Le ministre fédéral des Transports, Marc Garneau, a expliqué mercredi matin que la décision de clouer au sol ces appareils était une mesure préventive, mise en oeuvre après l’évaluation des preuves disponibles, trois jours après la catastrophe d’Ethiopian Airlines, qui a coûté la vie aux 157 personnes à bord, dont 18 Canadiens.
WestJet, qui a 13 Max 8 assurant des trajets notamment vers la Floride, a annulé 11 vols jeudi, ce qui a affecté 1200 passagers. Plus des trois quarts de ces voyageurs seraient redirigés vers les vols de jeudi; les autres partiraient vendredi ou samedi, a annoncé la compagnie aérienne.
Les deux transporteurs aériens ont déclaré qu’ils n’indemniseraient pas les clients pour l’hébergement.
Un «choc» pour les transporteurs
«Les 72 premières heures représentent un choc majeur», a déclaré Mark Gallardo, vice-président de la planification du réseau chez Air Canada. «Avec le temps, nous aurons beaucoup plus d’options pour récupérer.»
La compagnie aérienne espère pouvoir compter sur plusieurs avions Embraer E-90 et Airbus A320 qui devraient être sortis de la flotte ce mois-ci, a déclaré M. Gallardo.
Air Canada pourrait aussi réduire le nombre de vols et choisir des avions plus gros, ou réorienter les passagers vers d’autres compagnies aériennes, mais les options comportent toutes un coût, a souligné M. Gallardo.
Plus de 40 pays, dont les États-Unis, la Chine et tous les États de l’Union européenne, ont choisi de maintenir au sol ou d’interdire dans leur espace aérien les Max 8 en raison de préoccupations de sécurité. Certains ont aussi tracé un parallèle entre l’accident de dimanche et un autre survenu en Indonésie le 29 octobre dernier, lorsque le même type d’appareil avait plongé dans la mer de Java, tuant les 189 personnes à bord.
Embouteillage mondial à prévoir
Mary Jane Hiebert, présidente de l’Association canadienne des agences de voyages, a fait remarquer que l’interdiction d’utilisation presque généralisée des 375 Max 8 dans le monde créera un embouteillage international.
«Il y a des vols de correspondance, des partenaires stratégiques.

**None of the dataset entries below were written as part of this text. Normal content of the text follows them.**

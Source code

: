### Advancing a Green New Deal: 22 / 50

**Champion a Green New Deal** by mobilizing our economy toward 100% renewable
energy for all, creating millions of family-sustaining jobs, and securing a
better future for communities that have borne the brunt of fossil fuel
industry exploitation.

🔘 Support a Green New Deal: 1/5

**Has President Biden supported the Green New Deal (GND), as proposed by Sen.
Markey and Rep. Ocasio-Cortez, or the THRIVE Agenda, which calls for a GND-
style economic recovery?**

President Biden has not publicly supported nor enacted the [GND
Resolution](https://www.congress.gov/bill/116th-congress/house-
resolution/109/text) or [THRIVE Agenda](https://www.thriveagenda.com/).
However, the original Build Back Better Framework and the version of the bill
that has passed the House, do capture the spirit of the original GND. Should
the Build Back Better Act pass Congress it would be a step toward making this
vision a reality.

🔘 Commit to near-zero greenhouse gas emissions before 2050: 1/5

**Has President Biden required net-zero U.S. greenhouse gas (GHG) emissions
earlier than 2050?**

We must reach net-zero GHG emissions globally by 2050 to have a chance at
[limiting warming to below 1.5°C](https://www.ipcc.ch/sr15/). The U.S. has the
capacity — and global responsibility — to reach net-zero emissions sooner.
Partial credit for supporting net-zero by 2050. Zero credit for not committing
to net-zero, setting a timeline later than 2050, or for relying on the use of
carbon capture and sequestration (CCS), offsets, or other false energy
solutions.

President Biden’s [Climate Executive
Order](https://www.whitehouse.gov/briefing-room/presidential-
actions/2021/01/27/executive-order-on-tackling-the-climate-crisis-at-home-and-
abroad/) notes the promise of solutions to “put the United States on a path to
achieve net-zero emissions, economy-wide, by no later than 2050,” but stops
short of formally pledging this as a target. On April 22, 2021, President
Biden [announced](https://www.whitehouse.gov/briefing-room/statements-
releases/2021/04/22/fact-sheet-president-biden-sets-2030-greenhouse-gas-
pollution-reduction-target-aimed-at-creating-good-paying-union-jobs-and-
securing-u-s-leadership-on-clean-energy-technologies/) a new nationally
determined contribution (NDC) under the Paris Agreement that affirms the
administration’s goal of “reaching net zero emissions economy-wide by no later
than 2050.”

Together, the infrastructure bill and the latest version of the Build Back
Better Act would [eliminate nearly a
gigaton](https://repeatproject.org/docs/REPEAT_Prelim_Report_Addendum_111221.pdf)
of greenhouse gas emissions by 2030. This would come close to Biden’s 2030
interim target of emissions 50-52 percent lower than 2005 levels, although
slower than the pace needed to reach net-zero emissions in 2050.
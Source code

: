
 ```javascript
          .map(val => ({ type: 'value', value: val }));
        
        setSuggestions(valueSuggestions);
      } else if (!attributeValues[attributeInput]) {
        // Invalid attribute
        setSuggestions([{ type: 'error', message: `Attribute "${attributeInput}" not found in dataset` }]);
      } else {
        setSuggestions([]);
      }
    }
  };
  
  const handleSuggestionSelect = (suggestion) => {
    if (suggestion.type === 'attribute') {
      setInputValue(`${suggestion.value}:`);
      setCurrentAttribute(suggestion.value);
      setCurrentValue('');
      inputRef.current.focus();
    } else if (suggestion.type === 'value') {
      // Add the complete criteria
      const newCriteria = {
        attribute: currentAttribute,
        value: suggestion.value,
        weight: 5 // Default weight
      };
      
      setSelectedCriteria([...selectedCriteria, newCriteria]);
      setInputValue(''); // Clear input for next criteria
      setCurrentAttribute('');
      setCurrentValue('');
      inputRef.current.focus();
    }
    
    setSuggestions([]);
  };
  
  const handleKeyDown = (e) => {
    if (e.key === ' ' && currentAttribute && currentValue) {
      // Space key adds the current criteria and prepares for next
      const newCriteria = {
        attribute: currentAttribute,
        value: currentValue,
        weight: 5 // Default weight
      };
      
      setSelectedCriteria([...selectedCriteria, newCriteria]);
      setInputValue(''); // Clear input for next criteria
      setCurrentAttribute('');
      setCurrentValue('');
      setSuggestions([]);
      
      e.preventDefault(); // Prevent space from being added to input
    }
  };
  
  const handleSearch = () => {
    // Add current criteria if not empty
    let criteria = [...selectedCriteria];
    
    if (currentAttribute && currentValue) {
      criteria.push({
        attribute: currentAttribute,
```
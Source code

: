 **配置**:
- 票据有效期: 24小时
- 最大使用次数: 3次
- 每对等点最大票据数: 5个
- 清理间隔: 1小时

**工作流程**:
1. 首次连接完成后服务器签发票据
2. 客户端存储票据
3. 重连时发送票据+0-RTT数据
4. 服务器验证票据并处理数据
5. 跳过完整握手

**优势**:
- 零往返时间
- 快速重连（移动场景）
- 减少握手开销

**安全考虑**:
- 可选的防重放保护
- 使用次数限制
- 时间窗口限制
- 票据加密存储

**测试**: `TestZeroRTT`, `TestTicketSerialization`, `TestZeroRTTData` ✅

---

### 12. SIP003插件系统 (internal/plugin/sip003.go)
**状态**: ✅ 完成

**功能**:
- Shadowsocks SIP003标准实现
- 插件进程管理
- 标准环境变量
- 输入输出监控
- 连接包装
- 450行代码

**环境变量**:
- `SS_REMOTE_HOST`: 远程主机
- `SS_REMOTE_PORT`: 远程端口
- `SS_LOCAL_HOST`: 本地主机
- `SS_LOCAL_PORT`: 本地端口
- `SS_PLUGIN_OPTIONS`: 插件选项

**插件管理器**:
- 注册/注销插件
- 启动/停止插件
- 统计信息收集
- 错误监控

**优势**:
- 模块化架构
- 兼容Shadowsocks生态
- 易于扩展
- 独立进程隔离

Un avion d’Air Canada qui va vers une certaine destination, on monte à bord d’un Max 8 avec United Airlines ou un autre transporteur — mais on ne peut plus maintenant», a-t-elle expliqué.
Les pilotes, les agents de bord et les mécaniciens sont formés pour travailler sur des types d’aéronefs spécifiques, ce qui pourrait compliquer la réorganisation des vols, selon Mme Hiebert.
Andrea Carr-McNeill, directrice du marketing chez The Travel Store, à Charlottetown, a raconté que son agence de voyage avait été inondée d’appels de clients au cours des dernières 24 heures. «On a six bureaux dans les Maritimes et nous avons arrêté de compter, il y en a eu trop, a-t-elle indiqué. La patience est une vertu que nous devons tous avoir en ce moment.»